[Exercise aim] Scan the material below for the string "only", and copy every line where it shows up.

[Data to examine]

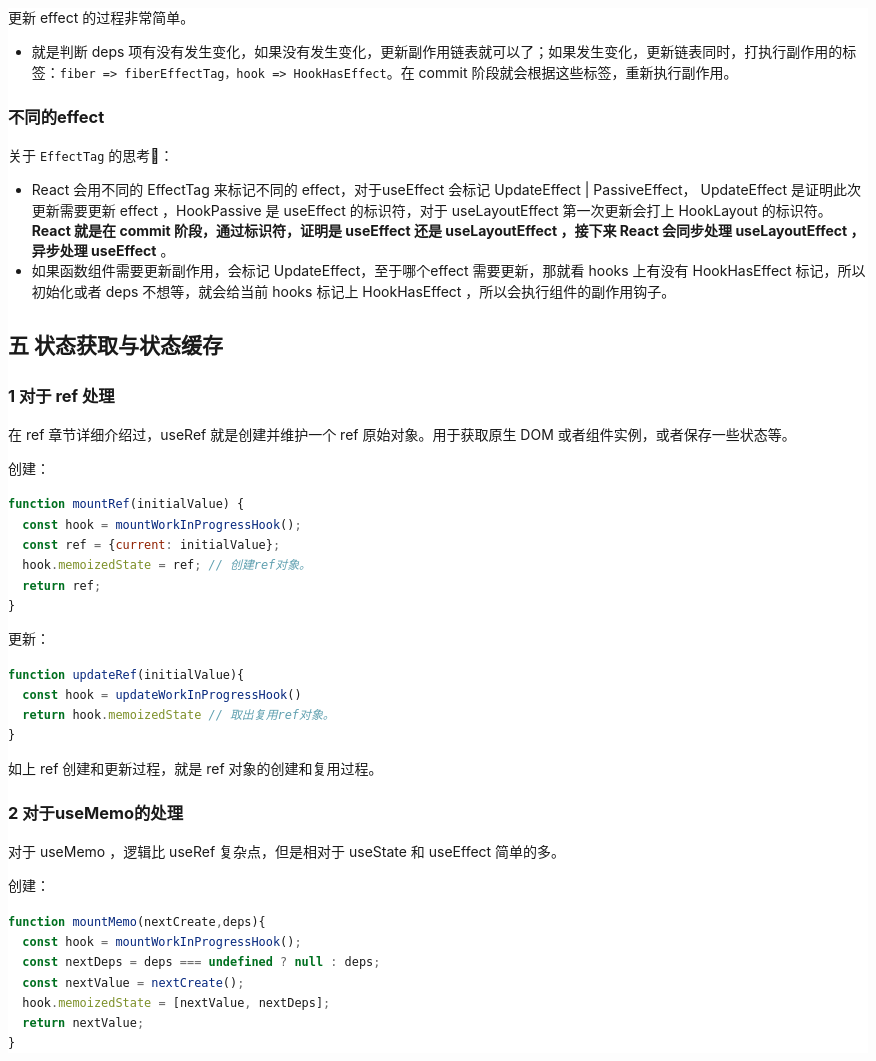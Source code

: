 更新 effect 的过程非常简单。

- 就是判断 deps 项有没有发生变化，如果没有发生变化，更新副作用链表就可以了；如果发生变化，更新链表同时，打执行副作用的标签：`fiber => fiberEffectTag，hook => HookHasEffect`。在 commit 阶段就会根据这些标签，重新执行副作用。

### 不同的effect

关于 `EffectTag` 的思考🤔：

- React 会用不同的 EffectTag 来标记不同的 effect，对于useEffect 会标记 UpdateEffect | PassiveEffect， UpdateEffect 是证明此次更新需要更新 effect ，HookPassive 是 useEffect 的标识符，对于 useLayoutEffect 第一次更新会打上 HookLayout 的标识符。**React 就是在 commit 阶段，通过标识符，证明是 useEffect 还是 useLayoutEffect ，接下来 React 会同步处理 useLayoutEffect ，异步处理 useEffect** 。
- 如果函数组件需要更新副作用，会标记 UpdateEffect，至于哪个effect 需要更新，那就看 hooks 上有没有 HookHasEffect 标记，所以初始化或者 deps 不想等，就会给当前 hooks 标记上 HookHasEffect ，所以会执行组件的副作用钩子。

## 五 状态获取与状态缓存

### 1 对于 ref 处理

在 ref 章节详细介绍过，useRef 就是创建并维护一个 ref 原始对象。用于获取原生 DOM 或者组件实例，或者保存一些状态等。

创建：

```js
function mountRef(initialValue) {
  const hook = mountWorkInProgressHook();
  const ref = {current: initialValue};
  hook.memoizedState = ref; // 创建ref对象。
  return ref;
}
```

更新：

```js
function updateRef(initialValue){
  const hook = updateWorkInProgressHook()
  return hook.memoizedState // 取出复用ref对象。
}
```

如上 ref 创建和更新过程，就是 ref 对象的创建和复用过程。

### 2 对于useMemo的处理

对于 useMemo ，逻辑比 useRef 复杂点，但是相对于 useState 和 useEffect 简单的多。

创建：

```js
function mountMemo(nextCreate,deps){
  const hook = mountWorkInProgressHook();
  const nextDeps = deps === undefined ? null : deps;
  const nextValue = nextCreate();
  hook.memoizedState = [nextValue, nextDeps];
  return nextValue;
}
```
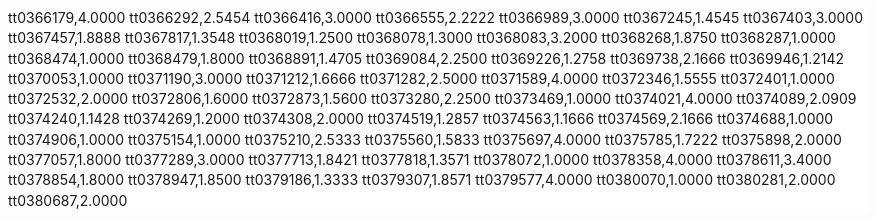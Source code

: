 tt0366179,4.0000
tt0366292,2.5454
tt0366416,3.0000
tt0366555,2.2222
tt0366989,3.0000
tt0367245,1.4545
tt0367403,3.0000
tt0367457,1.8888
tt0367817,1.3548
tt0368019,1.2500
tt0368078,1.3000
tt0368083,3.2000
tt0368268,1.8750
tt0368287,1.0000
tt0368474,1.0000
tt0368479,1.8000
tt0368891,1.4705
tt0369084,2.2500
tt0369226,1.2758
tt0369738,2.1666
tt0369946,1.2142
tt0370053,1.0000
tt0371190,3.0000
tt0371212,1.6666
tt0371282,2.5000
tt0371589,4.0000
tt0372346,1.5555
tt0372401,1.0000
tt0372532,2.0000
tt0372806,1.6000
tt0372873,1.5600
tt0373280,2.2500
tt0373469,1.0000
tt0374021,4.0000
tt0374089,2.0909
tt0374240,1.1428
tt0374269,1.2000
tt0374308,2.0000
tt0374519,1.2857
tt0374563,1.1666
tt0374569,2.1666
tt0374688,1.0000
tt0374906,1.0000
tt0375154,1.0000
tt0375210,2.5333
tt0375560,1.5833
tt0375697,4.0000
tt0375785,1.7222
tt0375898,2.0000
tt0377057,1.8000
tt0377289,3.0000
tt0377713,1.8421
tt0377818,1.3571
tt0378072,1.0000
tt0378358,4.0000
tt0378611,3.4000
tt0378854,1.8000
tt0378947,1.8500
tt0379186,1.3333
tt0379307,1.8571
tt0379577,4.0000
tt0380070,1.0000
tt0380281,2.0000
tt0380687,2.0000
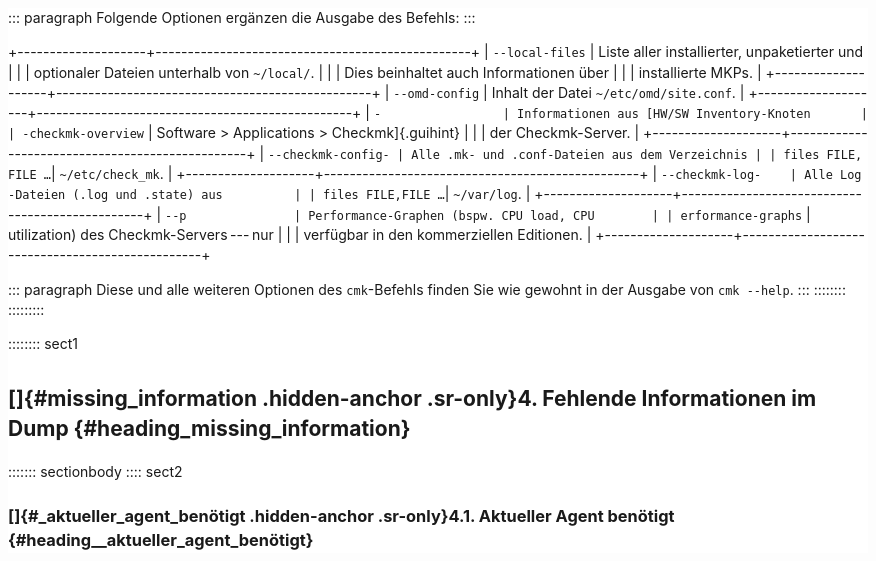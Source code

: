 ::: paragraph
Folgende Optionen ergänzen die Ausgabe des Befehls:
:::

+--------------------+-------------------------------------------------+
| `--local-files`    | Liste aller installierter, unpaketierter und    |
|                    | optionaler Dateien unterhalb von `~/local/`.    |
|                    | Dies beinhaltet auch Informationen über         |
|                    | installierte MKPs.                              |
+--------------------+-------------------------------------------------+
| `--omd-config`     | Inhalt der Datei `~/etc/omd/site.conf`.         |
+--------------------+-------------------------------------------------+
| `-                 | Informationen aus [HW/SW Inventory-Knoten       |
| -checkmk-overview` | Software \> Applications \> Checkmk]{.guihint}  |
|                    | der Checkmk-Server.                             |
+--------------------+-------------------------------------------------+
| `--checkmk-config- | Alle .mk- und .conf-Dateien aus dem Verzeichnis |
| files FILE,FILE …​` | `~/etc/check_mk`.                               |
+--------------------+-------------------------------------------------+
| `--checkmk-log-    | Alle Log-Dateien (.log und .state) aus          |
| files FILE,FILE …​` | `~/var/log`.                                    |
+--------------------+-------------------------------------------------+
| `--p               | Performance-Graphen (bspw. CPU load, CPU        |
| erformance-graphs` | utilization) des Checkmk-Servers --- nur        |
|                    | verfügbar in den kommerziellen Editionen.       |
+--------------------+-------------------------------------------------+

::: paragraph
Diese und alle weiteren Optionen des `cmk`-Befehls finden Sie wie
gewohnt in der Ausgabe von `cmk --help`.
:::
::::::::
:::::::::

:::::::: sect1
## []{#missing_information .hidden-anchor .sr-only}4. Fehlende Informationen im Dump {#heading_missing_information}

::::::: sectionbody
:::: sect2
### []{#_aktueller_agent_benötigt .hidden-anchor .sr-only}4.1. Aktueller Agent benötigt {#heading__aktueller_agent_benötigt}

[Problem solution]
## []{#missing_information .hidden-anchor .sr-only}4. Fehlende Informationen im Dump {#heading_missing_information}
### []{#_aktueller_agent_benötigt .hidden-anchor .sr-only}4.1. Aktueller Agent benötigt {#heading__aktueller_agent_benötigt}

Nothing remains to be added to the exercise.